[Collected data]
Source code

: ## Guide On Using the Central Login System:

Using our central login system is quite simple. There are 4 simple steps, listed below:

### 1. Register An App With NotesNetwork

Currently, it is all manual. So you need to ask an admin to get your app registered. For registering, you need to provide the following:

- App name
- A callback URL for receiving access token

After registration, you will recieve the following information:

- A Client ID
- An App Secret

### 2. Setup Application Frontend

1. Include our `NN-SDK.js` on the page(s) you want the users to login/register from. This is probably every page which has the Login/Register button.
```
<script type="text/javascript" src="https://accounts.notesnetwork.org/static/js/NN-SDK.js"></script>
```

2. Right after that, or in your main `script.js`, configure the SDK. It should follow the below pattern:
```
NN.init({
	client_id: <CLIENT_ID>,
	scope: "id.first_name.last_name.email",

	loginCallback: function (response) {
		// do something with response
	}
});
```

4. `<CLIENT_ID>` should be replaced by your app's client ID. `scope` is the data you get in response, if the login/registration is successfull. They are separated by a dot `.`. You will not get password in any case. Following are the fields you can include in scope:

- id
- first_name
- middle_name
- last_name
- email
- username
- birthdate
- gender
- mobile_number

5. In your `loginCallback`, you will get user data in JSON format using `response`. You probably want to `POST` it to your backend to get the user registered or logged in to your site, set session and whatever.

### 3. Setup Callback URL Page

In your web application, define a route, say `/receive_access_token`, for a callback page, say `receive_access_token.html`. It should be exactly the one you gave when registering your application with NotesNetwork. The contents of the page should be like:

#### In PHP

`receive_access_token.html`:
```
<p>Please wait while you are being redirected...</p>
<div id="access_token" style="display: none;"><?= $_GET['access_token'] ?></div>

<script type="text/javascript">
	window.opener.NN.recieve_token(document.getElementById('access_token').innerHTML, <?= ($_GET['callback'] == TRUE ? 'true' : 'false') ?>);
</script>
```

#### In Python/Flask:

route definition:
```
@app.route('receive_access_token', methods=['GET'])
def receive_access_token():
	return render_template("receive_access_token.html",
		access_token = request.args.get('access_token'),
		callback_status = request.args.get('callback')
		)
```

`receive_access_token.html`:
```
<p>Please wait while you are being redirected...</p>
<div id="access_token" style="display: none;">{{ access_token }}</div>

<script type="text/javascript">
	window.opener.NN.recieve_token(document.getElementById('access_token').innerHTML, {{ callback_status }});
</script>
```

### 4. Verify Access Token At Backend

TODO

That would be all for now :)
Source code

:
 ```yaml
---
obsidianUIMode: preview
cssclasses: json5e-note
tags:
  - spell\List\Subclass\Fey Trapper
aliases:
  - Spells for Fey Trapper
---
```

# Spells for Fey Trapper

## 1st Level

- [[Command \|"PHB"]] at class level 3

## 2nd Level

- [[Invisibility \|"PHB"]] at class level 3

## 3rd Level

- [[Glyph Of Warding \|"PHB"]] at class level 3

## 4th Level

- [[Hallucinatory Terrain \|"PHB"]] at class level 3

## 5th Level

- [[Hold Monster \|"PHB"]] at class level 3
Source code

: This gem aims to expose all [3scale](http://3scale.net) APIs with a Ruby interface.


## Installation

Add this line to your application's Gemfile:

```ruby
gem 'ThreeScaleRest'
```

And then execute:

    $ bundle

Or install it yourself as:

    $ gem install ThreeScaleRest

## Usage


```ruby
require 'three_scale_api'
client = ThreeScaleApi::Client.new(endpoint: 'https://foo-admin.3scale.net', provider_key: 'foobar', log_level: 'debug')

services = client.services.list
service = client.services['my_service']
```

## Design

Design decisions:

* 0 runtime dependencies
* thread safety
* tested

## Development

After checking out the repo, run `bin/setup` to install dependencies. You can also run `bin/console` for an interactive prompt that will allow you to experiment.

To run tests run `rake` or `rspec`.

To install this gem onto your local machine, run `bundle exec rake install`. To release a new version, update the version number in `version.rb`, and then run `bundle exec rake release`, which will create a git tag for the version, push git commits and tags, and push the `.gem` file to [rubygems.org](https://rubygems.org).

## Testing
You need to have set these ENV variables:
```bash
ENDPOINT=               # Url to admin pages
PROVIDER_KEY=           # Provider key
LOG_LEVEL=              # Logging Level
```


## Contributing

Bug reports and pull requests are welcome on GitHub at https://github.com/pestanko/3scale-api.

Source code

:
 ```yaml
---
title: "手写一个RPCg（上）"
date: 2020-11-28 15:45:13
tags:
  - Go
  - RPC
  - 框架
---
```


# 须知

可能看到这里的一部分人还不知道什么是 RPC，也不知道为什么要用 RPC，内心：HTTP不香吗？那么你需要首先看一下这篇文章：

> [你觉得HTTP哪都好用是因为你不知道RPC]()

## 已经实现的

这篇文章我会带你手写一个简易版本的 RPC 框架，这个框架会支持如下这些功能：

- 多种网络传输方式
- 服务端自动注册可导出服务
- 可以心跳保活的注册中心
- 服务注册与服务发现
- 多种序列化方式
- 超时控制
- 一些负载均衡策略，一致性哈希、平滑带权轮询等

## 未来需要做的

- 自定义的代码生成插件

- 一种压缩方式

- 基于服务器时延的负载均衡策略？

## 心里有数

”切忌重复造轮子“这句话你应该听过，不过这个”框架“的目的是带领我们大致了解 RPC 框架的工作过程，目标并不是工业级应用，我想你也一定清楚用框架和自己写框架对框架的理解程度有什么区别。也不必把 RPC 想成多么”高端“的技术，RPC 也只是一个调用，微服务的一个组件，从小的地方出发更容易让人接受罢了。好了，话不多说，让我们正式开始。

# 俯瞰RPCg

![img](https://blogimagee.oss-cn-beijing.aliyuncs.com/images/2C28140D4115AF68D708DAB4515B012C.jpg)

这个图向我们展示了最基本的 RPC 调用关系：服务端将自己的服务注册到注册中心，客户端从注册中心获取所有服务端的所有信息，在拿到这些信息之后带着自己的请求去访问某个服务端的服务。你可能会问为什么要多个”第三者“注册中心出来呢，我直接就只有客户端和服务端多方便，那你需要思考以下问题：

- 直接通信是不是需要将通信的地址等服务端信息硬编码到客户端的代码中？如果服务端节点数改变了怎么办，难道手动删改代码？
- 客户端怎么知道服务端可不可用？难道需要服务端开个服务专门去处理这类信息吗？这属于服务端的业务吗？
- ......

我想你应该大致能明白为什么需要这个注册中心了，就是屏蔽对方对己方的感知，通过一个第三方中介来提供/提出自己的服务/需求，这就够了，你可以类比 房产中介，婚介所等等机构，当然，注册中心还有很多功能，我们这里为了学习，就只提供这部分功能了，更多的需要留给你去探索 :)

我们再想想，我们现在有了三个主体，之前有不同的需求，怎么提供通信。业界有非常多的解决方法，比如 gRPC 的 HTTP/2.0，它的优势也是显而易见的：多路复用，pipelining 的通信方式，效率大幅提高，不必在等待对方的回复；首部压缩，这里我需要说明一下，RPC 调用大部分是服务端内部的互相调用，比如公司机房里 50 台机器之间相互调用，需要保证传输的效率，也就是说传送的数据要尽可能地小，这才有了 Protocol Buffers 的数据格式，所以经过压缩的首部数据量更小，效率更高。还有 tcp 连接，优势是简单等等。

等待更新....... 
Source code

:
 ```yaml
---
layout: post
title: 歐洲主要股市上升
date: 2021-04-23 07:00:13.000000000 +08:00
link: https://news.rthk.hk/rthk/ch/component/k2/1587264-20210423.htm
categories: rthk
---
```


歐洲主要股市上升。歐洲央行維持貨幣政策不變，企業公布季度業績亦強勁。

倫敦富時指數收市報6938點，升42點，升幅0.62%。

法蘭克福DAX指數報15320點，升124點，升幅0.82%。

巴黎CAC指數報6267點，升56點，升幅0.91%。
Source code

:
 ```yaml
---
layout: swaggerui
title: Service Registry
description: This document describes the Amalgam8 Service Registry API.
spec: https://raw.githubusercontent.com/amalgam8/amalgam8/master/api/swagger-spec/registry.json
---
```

- [What this task involves]: Gather up, from the records above, each line where the word "which" appears.

- [Solution for this task]:
1. Include our `NN-SDK.js` on the page(s) you want the users to login/register from. This is probably every page which has the Login/Register button.
To install this gem onto your local machine, run `bundle exec rake install`. To release a new version, update the version number in `version.rb`, and then run `bundle exec rake release`, which will create a git tag for the version, push git commits and tags, and push the `.gem` file to [rubygems.org](https://rubygems.org).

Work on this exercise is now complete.